The Swedish presentation included comparisons between Japan and Sweden, with Sweden being a slightly larger country than Japan, but with a population of just a bit more than one fourth of Tokyo metropolitan area. Although the number of Japanese Nobel laureates are increasing at an impressive speed, Sweden is happy to still have a few more laureates. Sweden ranks among the absolute top nations in the world in innovation rankings, with position #1 in the 2020 European Innovation Scoreboard and #2 in the 2020 Global Innovation Index. Sweden is also ranked #1 in the 2020 SDG index for the UN Sustainable Development Goals.
Investments in research and scientific performance are fundamental for innovation, together with the plethora of Swedish multinational companies in many different sectors. In the presentation, the very vibrant start-up scene that has arisen the recent decades is very important for innovation, not least transformative innovations, and to Sweden producing several unicorns.
As examples of Innovation and Transformation in Sweden, Spotify was given for transforming the music industry from buying records to subscribing to (virtually) all music; Klarna for their digital means for simplifying payments and now also converting to a bank; and the two front-running Swedish initiatives to produce CO2-neutral steel through hydrogen, HYBRIT and Hydrogen Green Steel. Both of the hydrogen companies aim to be the first in the world in implementing this transformative shift for eliminating Sweden’s largest CO2 emissions, important for the Paris agreement as well as for future competitiveness and growth.
After the country presentations followed a panel discussion on the society in post-covid and the importance of human perspectives in innovation. There was a consensus on the importance of human perspectives, and also that Covid-19 has spurred many changes in society, not least in work structures and remote medicine, and that the new-normal when the pandemic resides, most likely will heavily be influenced by these. In the wake of new modes of working and living, there are also excellent opportunities for new innovations! A concern was raised that reduced human interactions may affect discussions and innovative ideas negatively, though.
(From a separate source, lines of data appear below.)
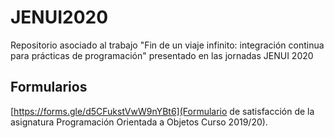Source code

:# JENUI2020

Repositorio asociado al trabajo "Fin de un viaje infinito: integración continua para prácticas de programación" presentado en las jornadas JENUI 2020






## Formularios

[https://forms.gle/d5CFukstVwW9nYBt6](Formulario de satisfacción de la asignatura Programación Orientada a Objetos Curso 2019/20).
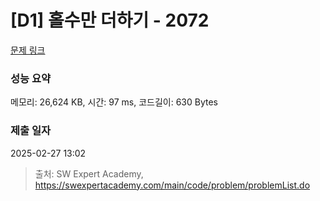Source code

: # [D1] 홀수만 더하기 - 2072 

[문제 링크](https://swexpertacademy.com/main/code/problem/problemDetail.do?contestProbId=AV5QSEhaA5sDFAUq) 

### 성능 요약

메모리: 26,624 KB, 시간: 97 ms, 코드길이: 630 Bytes

### 제출 일자

2025-02-27 13:02



> 출처: SW Expert Academy, https://swexpertacademy.com/main/code/problem/problemList.do
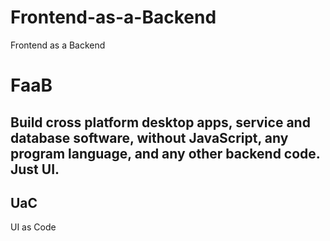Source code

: # Frontend-as-a-Backend
Frontend as a Backend


# FaaB

## Build cross platform desktop apps, service and database software,  without JavaScript, any program language, and any other backend code. Just UI.

## UaC
UI as Code
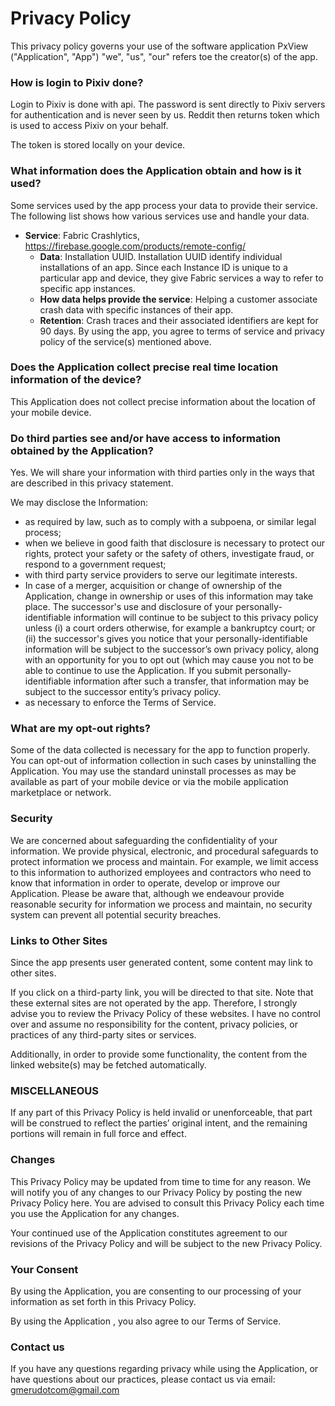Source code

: # Privacy Policy

This privacy policy governs your use of the software application PxView ("Application", "App")
"we", "us", "our" refers toe the creator(s) of the app.

### How is login to Pixiv done?

Login to Pixiv is done with api. The password is sent directly to Pixiv servers for authentication and is never seen by us. Reddit then returns token which is used to access Pixiv on your behalf.  

The token is stored locally on your device. 

### What information does the Application obtain and how is it used? 

Some services used by the app process your data to provide their service. The following list shows how various services use and handle your data.  

- **Service**: Fabric Crashlytics, https://firebase.google.com/products/remote-config/ 
	- **Data**: Installation UUID. Installation UUID identify individual installations of an app. Since each Instance ID is unique to a particular app and device, they give Fabric services a way to refer to specific app instances. 
	- **How data helps provide the service**: Helping a customer associate crash data with specific instances of their app.
	- **Retention**: Crash traces and their associated identifiers are kept for 90 days. 
By using the app, you agree to terms of service and privacy policy of the service(s) mentioned above. 



### Does the Application collect precise real time location information of the device? 

This Application does not collect precise information about the location of your mobile device. 



### Do third parties see and/or have access to information obtained by the Application? 

Yes. We will share your information with third parties only in the ways that are described in this privacy statement. 

We may disclose the Information: 

- as required by law, such as to comply with a subpoena, or similar legal process; 
- when we believe in good faith that disclosure is necessary to protect our rights, protect your safety or the safety of others, investigate fraud, or respond to a government request; 
- with third party service providers to serve our legitimate interests. 
- In case of a merger, acquisition or change of ownership of the Application, change in ownership or uses of this information may take place. The successor's use and disclosure of your personally-identifiable information will continue to be subject to this privacy policy unless (i) a court orders otherwise, for example a bankruptcy court; or (ii) the successor's gives you notice that your personally-identifiable information will be subject to the successor’s own privacy policy, along with an opportunity for you to opt out (which may cause you not to be able to continue to use the Application. If you submit personally-identifiable information after such a transfer, that information may be subject to the successor entity’s privacy policy. 
- as necessary to enforce the Terms of Service.
 

### What are my opt-out rights? 

Some of the data collected is necessary for the app to function properly. You can opt-out of information collection in such cases by uninstalling the Application. You may use the standard uninstall processes as may be available as part of your mobile device or via the mobile application marketplace or network. 

### Security 

We are concerned about safeguarding the confidentiality of your information. We provide physical, electronic, and procedural safeguards to protect information we process and maintain. For example, we limit access to this information to authorized employees and contractors who need to know that information in order to operate, develop or improve our Application. Please be aware that, although we endeavour provide reasonable security for information we process and maintain, no security system can prevent all potential security breaches. 



### Links to Other Sites 

Since the app presents user generated content, some content may link to other sites. 

If you click on a third-party link, you will be directed to that site. Note that these external sites are not operated by the app. Therefore, I strongly advise you to review the Privacy Policy of these websites. I have no control over and assume no responsibility for the content, privacy policies, or practices of any third-party sites or services. 

Additionally, in order to provide some functionality, the content from the linked website(s) may be fetched automatically. 

 

### MISCELLANEOUS 

If any part of this Privacy Policy is held invalid or unenforceable, that part will be construed to reflect the parties’ original intent, and the remaining portions will remain in full force and effect. 


### Changes 

This Privacy Policy may be updated from time to time for any reason. We will notify you of any changes to our Privacy Policy by posting the new Privacy Policy here. You are advised to consult this Privacy Policy each time you use the Application for any changes. 

Your continued use of the Application constitutes agreement to our revisions of the Privacy Policy and will be subject to the new Privacy Policy. 



### Your Consent 

By using the Application, you are consenting to our processing of your information as set forth in this Privacy Policy.  

By using the Application , you also agree to our Terms of Service. 



### Contact us 

If you have any questions regarding privacy while using the Application, or have questions about our practices, please contact us via email: gmerudotcom@gmail.com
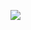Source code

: ![](https://www.planttext.com/plantuml/png/b5J1Rjim3BthAuXScWn8iRDH15sR7dhOfUsGCoEpjZ1PCaGwWRljotRO9-qN1jcEupXDuVbWWEPxv7kavB-__zooO92gi4fTmQCJ2g-e2RH5PfXhNsoDenIsld8fXdgXJ8-PRGWbfx31u8pBUl8CRcvwr6e5FnGqJsguj5Xty7b1p9XH0iyIZCiM2UoyIJjiHlADAJowifBvue3fajfRIxe1h57mBBz3Qr8KQjaclWTTxhotX4xzYexllPCGouNMicgDZwmTKT6RxgE1EPsJ_dxAck_RC6fCO7CCndepSXHGgEDzRGSpWTvOU71Yf6xbqmK3KJOrk87aVPjxgSj-2Ls6QKV1I3twd1BhO4enteqoOWfYmQ9CO8r2KTYfZgZxNH5CZdruHyCERKK9h7srjVG_RRuuj3KRVgvPg8XDkTfo4mpwOaIzqO3tqRmFPsQmwvSy4EVUfZoTs2zwyZavHROBVoABSGUScvBLfPCAo-KAPf-lhp_DHbMEjpo1vfwY5eQzaVnGx7oCi5p-N5siyo5lJ9k8ZjaUUjRnlEmKQAofbBebbyO_tZy0003__mC0)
On the question “What can we learn from the Nordics?” initiating the seminar, there is one important aspect brought up – collaboration! Japan and the Nordic countries have long-standing relations and collaborations, and in the rapidly changing world, we can all benefit by deepening and increasing our research and innovation collaborations for mutual benefit and strengthened global competitiveness. We look forward to further deepening our research and innovation collaboration between Sweden and Japan!